The problem
Output each entry that follows exactly. Images stay out.

[Material to process — start]

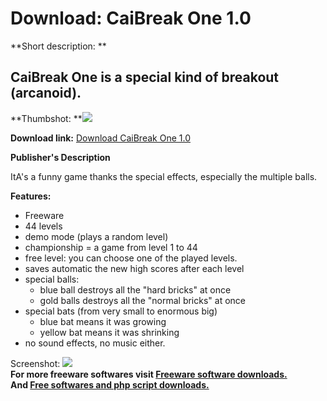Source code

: # Download: CaiBreak One 1.0

**Short description: **

## CaiBreak One is a special kind of breakout (arcanoid).

  
**Thumbshot: **![](http://www.freewarefiles.com/screenshot/caibreak_one_md.gif)   
  
**Download link:** [Download CaiBreak One 1.0](http://freesoftwares.boysofts.com/CaiBreak-One_program_8689.html)  
  

**Publisher's Description**  
  

ItA's a funny game thanks the special effects, especially the multiple balls.

**Features:**

  * Freeware 
  * 44 levels 
  * demo mode (plays a random level) 
  * championship = a game from level 1 to 44 
  * free level: you can choose one of the played levels. 
  * saves automatic the new high scores after each level 
  * special balls: 
    * blue ball destroys all the "hard bricks" at once 
    * gold balls destroys all the "normal bricks" at once 
  * special bats (from very small to enormous big) 
    * blue bat means it was growing 
    * yellow bat means it was shrinking 
  * no sound effects, no music either. 

  
  
Screenshot: ![](http://www.freewarefiles.com/screenshot/caibreak_one.gif)  
**For more freeware softwares visit [Freeware software downloads.](http://freesoftwares.boysofts.com/)**   
**And [Free softwares and php script downloads.](http://www.boysofts.com/)**

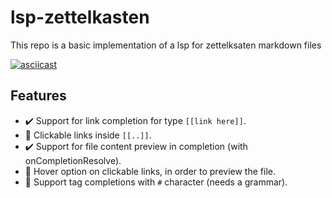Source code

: # lsp-zettelkasten

This repo is a basic implementation of a lsp for zettelksaten markdown files

[![asciicast](https://asciinema.org/a/418370.svg)](https://asciinema.org/a/418370?autoplay=1&size=small?preload=1)


## Features

- ✔️ Support for link completion for type `[[link here]]`.
- 🚧 Clickable links inside `[[..]]`.
- ✔️ Support for file content preview in completion (with onCompletionResolve).
- 🚧 Hover option on clickable links, in order to preview the file.
- 🚧 Support tag completions with `#` character (needs a grammar).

[Material to process — finish]

Exercise answer
Source code

: # Download: CaiBreak One 1.0

**Short description: **

## CaiBreak One is a special kind of breakout (arcanoid).

  
**Thumbshot: **![](http://www.freewarefiles.com/screenshot/caibreak_one_md.gif)   
  
**Download link:** [Download CaiBreak One 1.0](http://freesoftwares.boysofts.com/CaiBreak-One_program_8689.html)  
  

**Publisher's Description**  
  

ItA's a funny game thanks the special effects, especially the multiple balls.

**Features:**

  * Freeware 
  * 44 levels 
  * demo mode (plays a random level) 
  * championship = a game from level 1 to 44 
  * free level: you can choose one of the played levels. 
  * saves automatic the new high scores after each level 
  * special balls: 
    * blue ball destroys all the "hard bricks" at once 
    * gold balls destroys all the "normal bricks" at once 
  * special bats (from very small to enormous big) 
    * blue bat means it was growing 
    * yellow bat means it was shrinking 
  * no sound effects, no music either. 

  
  
Screenshot: ![](http://www.freewarefiles.com/screenshot/caibreak_one.gif)  
**For more freeware softwares visit [Freeware software downloads.](http://freesoftwares.boysofts.com/)**   
**And [Free softwares and php script downloads.](http://www.boysofts.com/)**

Source code

: # lsp-zettelkasten

This repo is a basic implementation of a lsp for zettelksaten markdown files

[![asciicast](https://asciinema.org/a/418370.svg)](https://asciinema.org/a/418370?autoplay=1&size=small?preload=1)


## Features

- ✔️ Support for link completion for type `[[link here]]`.
- 🚧 Clickable links inside `[[..]]`.
- ✔️ Support for file content preview in completion (with onCompletionResolve).
- 🚧 Hover option on clickable links, in order to preview the file.
- 🚧 Support tag completions with `#` character (needs a grammar).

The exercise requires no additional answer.